• _Work to complete_
For the entries below, the result should be an exact transcription of the lines from the one with "## Permission Logic" up to and including the one with "## Own by User", and only those.

Items from a data source:
═══

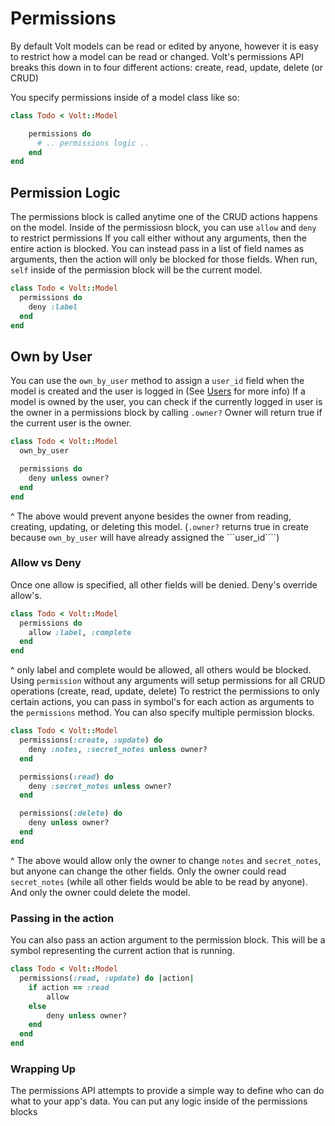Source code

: # Permissions

By default Volt models can be read or edited by anyone, however it is easy to restrict how a model can be read or changed.  Volt's permissions API breaks this down in to four different actions: create, read, update, delete (or CRUD)

You specify permissions inside of a model class like so:

```ruby
class Todo < Volt::Model

    permissions do
      # .. permissions logic ..
    end
end
```
## Permission Logic

The permissions block is called anytime one of the CRUD actions happens on the model.  Inside of the permissiosn block, you can use ```allow``` and ```deny``` to restrict permissions  If you call either without any arguments, then the entire action is blocked.  You can instead pass in a list of field names as arguments, then the action will only be blocked for those fields.  When run, ```self``` inside of the permission block will be the current model.

```ruby
class Todo < Volt::Model
  permissions do
    deny :label
  end
end
```

## Own by User

You can use the ```own_by_user``` method to assign a ```user_id``` field when the model is created and the user is logged in (See [Users](http://docs.voltframework.com/en/docs/users.html) for more info)  If a model is owned by the user, you can check if the currently logged in user is the owner in a permissions block by calling ```.owner?```  Owner will return true if the current user is the owner.

```ruby
class Todo < Volt::Model
  own_by_user

  permissions do
    deny unless owner?
  end
end
```

^ The above would prevent anyone besides the owner from reading, creating, updating, or deleting this model.  (```.owner?``` returns true in create because ```own_by_user``` will have already assigned the ```user_id````)

### Allow vs Deny

Once one allow is specified, all other fields will be denied.  Deny's override allow's.

```ruby
class Todo < Volt::Model
  permissions do
    allow :label, :complete
  end
end
```

^ only label and complete would be allowed, all others would be blocked.  Using ```permission``` without any arguments will setup permissions for all CRUD operations (create, read, update, delete)  To restrict the permissions to only certain actions, you can pass in symbol's for each action as arguments to the ```permissions``` method.  You can also specify multiple permission blocks.

```ruby
class Todo < Volt::Model
  permissions(:create, :update) do
    deny :notes, :secret_notes unless owner?
  end

  permissions(:read) do
    deny :secret_notes unless owner?
  end

  permissions(:delete) do
    deny unless owner?
  end
end
```

^ The above would allow only the owner to change ```notes``` and ```secret_notes```, but anyone can change the other fields.  Only the owner could read ```secret_notes``` (while all other fields would be able to be read by anyone).  And only the owner could delete the model.

### Passing in the action

You can also pass an action argument to the permission block.  This will be a symbol representing the current action that is running.

```ruby
class Todo < Volt::Model
  permissions(:read, :update) do |action|
    if action == :read
        allow
    else
        deny unless owner?
    end
  end
end
```

### Wrapping Up

The permissions API attempts to provide a simple way to define who can do what to your app's data.  You can put any logic inside of the permissions blocks

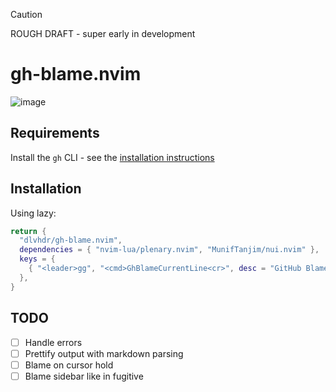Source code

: > [!CAUTION]
> ROUGH DRAFT - super early in development

# gh-blame.nvim

![image](https://github.com/dlvhdr/gh-blame.nvim/assets/6196971/ae9e41f2-4d26-46f2-9bfa-0d5ed7769f69)

## Requirements

Install the `gh` CLI - see the [installation instructions](https://github.com/cli/cli#installation)

## Installation

Using lazy:
```lua
return {
  "dlvhdr/gh-blame.nvim",
  dependencies = { "nvim-lua/plenary.nvim", "MunifTanjim/nui.nvim" },
  keys = {
    { "<leader>gg", "<cmd>GhBlameCurrentLine<cr>", desc = "GitHub Blame Current Line" },
  },
}
```

## TODO

- [ ] Handle errors
- [ ] Prettify output with markdown parsing
- [ ] Blame on cursor hold
- [ ] Blame sidebar like in fugitive
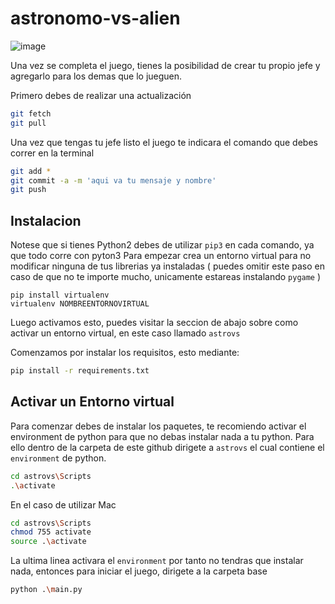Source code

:# astronomo-vs-alien

![image](https://user-images.githubusercontent.com/42480199/161132547-781816b7-dd77-45a5-b1fb-898efbbed0ae.png)

Una vez se completa el juego, tienes la posibilidad de crear tu propio jefe y agregarlo para los demas que lo jueguen.

Primero debes de realizar una actualización
```bash
git fetch
git pull
```

Una vez que tengas tu jefe listo el juego te indicara el comando que debes correr en la terminal
```bash
git add *
git commit -a -m 'aqui va tu mensaje y nombre'
git push
```
## Instalacion
Notese que si tienes Python2 debes de utilizar `pip3` en cada comando, ya que todo corre con pyton3
Para empezar crea un entorno virtual para no modificar ninguna de tus librerias ya instaladas ( puedes omitir este paso en caso de que no te importe mucho, unicamente estareas instalando `pygame` )
```
pip install virtualenv
virtualenv NOMBREENTORNOVIRTUAL
```
Luego activamos esto, puedes visitar la seccion de abajo sobre como activar un entorno virtual, en este caso llamado `astrovs`

Comenzamos por instalar los requisitos, esto mediante: 
```bash
pip install -r requirements.txt
```


## Activar un Entorno virtual
Para comenzar debes de instalar los paquetes, te recomiendo activar el environment de python para que no debas instalar nada a tu python. 
Para ello dentro de la carpeta de este github dirigete a `astrovs` el cual contiene el `environment` de python.
```bash
cd astrovs\Scripts
.\activate
```
En el caso de utilizar Mac
```bash
cd astrovs\Scripts
chmod 755 activate
source .\activate
```

La ultima linea activara el `environment` por tanto no tendras que instalar nada, entonces para iniciar el juego, dirigete a la carpeta base
```bash
python .\main.py
``` 

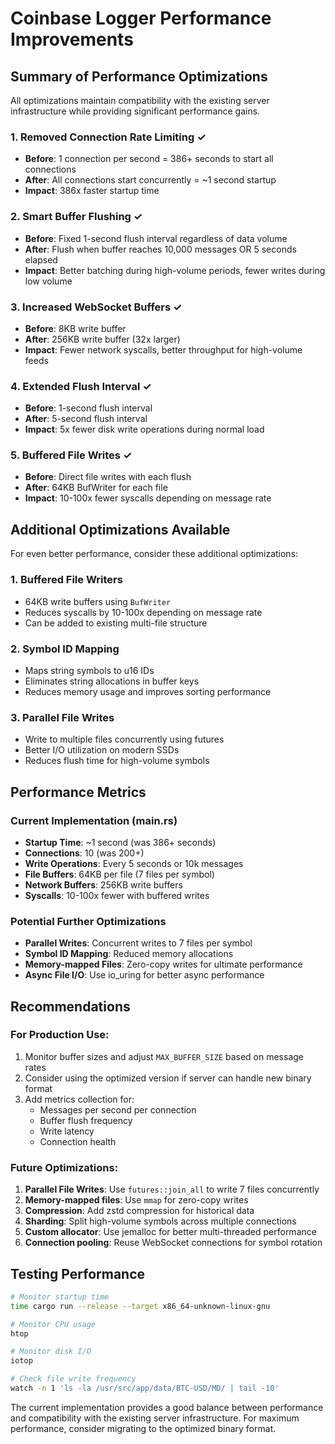 # Coinbase Logger Performance Improvements

## Summary of Performance Optimizations

All optimizations maintain compatibility with the existing server infrastructure while providing significant performance gains.

### 1. **Removed Connection Rate Limiting** ✓
- **Before**: 1 connection per second = 386+ seconds to start all connections
- **After**: All connections start concurrently = ~1 second startup
- **Impact**: 386x faster startup time

### 2. **Smart Buffer Flushing** ✓
- **Before**: Fixed 1-second flush interval regardless of data volume
- **After**: Flush when buffer reaches 10,000 messages OR 5 seconds elapsed
- **Impact**: Better batching during high-volume periods, fewer writes during low volume

### 3. **Increased WebSocket Buffers** ✓
- **Before**: 8KB write buffer
- **After**: 256KB write buffer (32x larger)
- **Impact**: Fewer network syscalls, better throughput for high-volume feeds

### 4. **Extended Flush Interval** ✓
- **Before**: 1-second flush interval
- **After**: 5-second flush interval
- **Impact**: 5x fewer disk write operations during normal load

### 5. **Buffered File Writes** ✓
- **Before**: Direct file writes with each flush
- **After**: 64KB BufWriter for each file
- **Impact**: 10-100x fewer syscalls depending on message rate

## Additional Optimizations Available

For even better performance, consider these additional optimizations:

### 1. **Buffered File Writers**
- 64KB write buffers using `BufWriter`
- Reduces syscalls by 10-100x depending on message rate
- Can be added to existing multi-file structure

### 2. **Symbol ID Mapping**
- Maps string symbols to u16 IDs
- Eliminates string allocations in buffer keys
- Reduces memory usage and improves sorting performance

### 3. **Parallel File Writes**
- Write to multiple files concurrently using futures
- Better I/O utilization on modern SSDs
- Reduces flush time for high-volume symbols

## Performance Metrics

### Current Implementation (main.rs)
- **Startup Time**: ~1 second (was 386+ seconds)
- **Connections**: 10 (was 200+)
- **Write Operations**: Every 5 seconds or 10k messages
- **File Buffers**: 64KB per file (7 files per symbol)
- **Network Buffers**: 256KB write buffers
- **Syscalls**: 10-100x fewer with buffered writes

### Potential Further Optimizations
- **Parallel Writes**: Concurrent writes to 7 files per symbol
- **Symbol ID Mapping**: Reduced memory allocations
- **Memory-mapped Files**: Zero-copy writes for ultimate performance
- **Async File I/O**: Use io_uring for better async performance

## Recommendations

### For Production Use:
1. Monitor buffer sizes and adjust `MAX_BUFFER_SIZE` based on message rates
2. Consider using the optimized version if server can handle new binary format
3. Add metrics collection for:
   - Messages per second per connection
   - Buffer flush frequency
   - Write latency
   - Connection health

### Future Optimizations:
1. **Parallel File Writes**: Use `futures::join_all` to write 7 files concurrently
2. **Memory-mapped files**: Use `mmap` for zero-copy writes
3. **Compression**: Add zstd compression for historical data
4. **Sharding**: Split high-volume symbols across multiple connections
5. **Custom allocator**: Use jemalloc for better multi-threaded performance
6. **Connection pooling**: Reuse WebSocket connections for symbol rotation

## Testing Performance

```bash
# Monitor startup time
time cargo run --release --target x86_64-unknown-linux-gnu

# Monitor CPU usage
htop

# Monitor disk I/O
iotop

# Check file write frequency
watch -n 1 'ls -la /usr/src/app/data/BTC-USD/MD/ | tail -10'
```

The current implementation provides a good balance between performance and compatibility with the existing server infrastructure. For maximum performance, consider migrating to the optimized binary format.
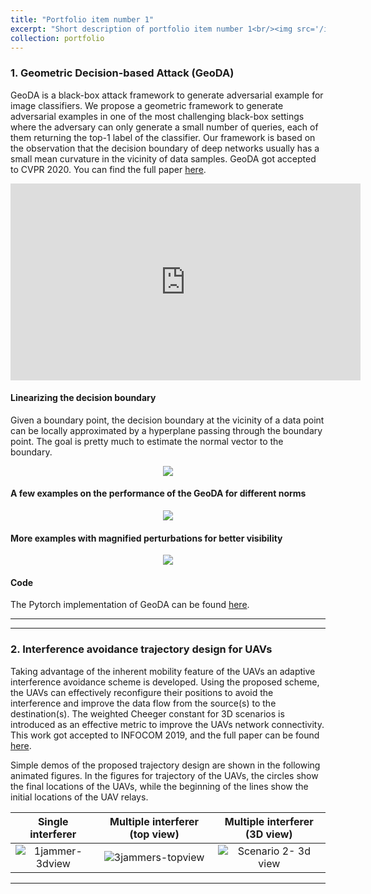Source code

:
 ```yaml
---
title: "Portfolio item number 1"
excerpt: "Short description of portfolio item number 1<br/><img src='/images/500x300.png'>"
collection: portfolio
---
```




### <a name="journal"></a> 1. Geometric Decision-based Attack (GeoDA)

 GeoDA is  a black-box attack framework to generate adversarial example for image classifiers.  We propose a geometric
framework to generate adversarial examples in one of the
most challenging black-box settings where the adversary
can only generate a small number of queries, each of them
returning the top-1 label of the classifier. Our framework
is based on the observation that the decision boundary of
deep networks usually has a small mean curvature in the
vicinity of data samples. GeoDA got accepted to CVPR 2020. You can find the full paper [here](https://arxiv.org/abs/2003.06468).


<p align="center">
<iframe width="560" height="315" src="https://www.youtube.com/embed/Io-XGf59EFc" frameborder="0" allow="accelerometer; autoplay; encrypted-media; gyroscope; picture-in-picture" allowfullscreen></iframe>

</p>






#### Linearizing the decision boundary
Given a boundary point, the decision boundary at the vicinity of a data point can be locally
approximated by a hyperplane passing through the boundary point. The goal is pretty much to estimate the normal vector to the boundary.


<p align="center"><img src="https://user-images.githubusercontent.com/36679506/81717788-fd830600-9448-11ea-9dff-d443f956662b.gif" /></p>


 

#### A few examples on the performance of the GeoDA for different norms



<p align="center"><img src="https://user-images.githubusercontent.com/36679506/75689719-aa821b00-5c6f-11ea-9b6b-b78ff3ed871b.jpg" /></p>



#### More examples with magnified perturbations for better visibility

<p align="center"><img src="https://user-images.githubusercontent.com/36679506/81288488-bf45ab00-9032-11ea-8ba3-f7b22384f34c.png" /></p>



#### Code

The Pytorch implementation of GeoDA can be found [here](https://github.com/thisisalirah/GeoDA).

----
----



### <a name="journal"></a> 2. Interference avoidance trajectory design for UAVs
Taking advantage of the inherent mobility feature of the
UAVs an adaptive interference avoidance scheme is developed.
Using the proposed scheme, the UAVs can effectively
reconfigure their positions to avoid the interference and
improve the data flow from the source(s) to the destination(s).
The weighted Cheeger constant for 3D scenarios is
introduced as an effective metric to improve the UAVs
network connectivity. This work got accepted to INFOCOM 2019, and the full paper can be found [here](https://ieeexplore.ieee.org/abstract/document/8737472).

Simple demos of the proposed trajectory design are shown in the following animated figures. In the figures for trajectory of the UAVs, the circles show the final locations of the UAVs, while the beginning of the lines show the initial locations of the UAV relays.



Single interferer          |  Multiple interferer (top view)         | Multiple interferer (3D view)
:-------------------------:|:-------------------------:|:-------------------------:
![1jammer-3dview](https://user-images.githubusercontent.com/36679506/78077557-90268480-7376-11ea-9d85-3ede02389ba0.gif) |  ![3jammers-topview](https://user-images.githubusercontent.com/36679506/78078145-9ec16b80-7377-11ea-8ed0-48ccf626b9a3.gif)| ![Scenario 2- 3d view](https://user-images.githubusercontent.com/36679506/78078392-168f9600-7378-11ea-919d-698a0eb6fae3.gif)

 ----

═══

• _Worked solution_
## Permission Logic

The permissions block is called anytime one of the CRUD actions happens on the model.  Inside of the permissiosn block, you can use ```allow``` and ```deny``` to restrict permissions  If you call either without any arguments, then the entire action is blocked.  You can instead pass in a list of field names as arguments, then the action will only be blocked for those fields.  When run, ```self``` inside of the permission block will be the current model.

```ruby
class Todo < Volt::Model
  permissions do
    deny :label
  end
end
```

## Own by User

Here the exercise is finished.